Task statement:
Pull out every line below containing the word "thing".

====== Stored data

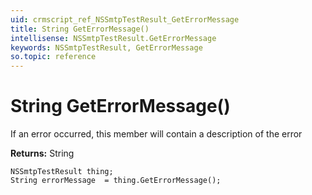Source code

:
 ```yaml
---
uid: crmscript_ref_NSSmtpTestResult_GetErrorMessage
title: String GetErrorMessage()
intellisense: NSSmtpTestResult.GetErrorMessage
keywords: NSSmtpTestResult, GetErrorMessage
so.topic: reference
---
```


# String GetErrorMessage()

If an error occurred, this member will contain a description of the error

**Returns:** String

```crmscript
NSSmtpTestResult thing;
String errorMessage  = thing.GetErrorMessage();
```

============

Exercise solution:
NSSmtpTestResult thing;
String errorMessage  = thing.GetErrorMessage();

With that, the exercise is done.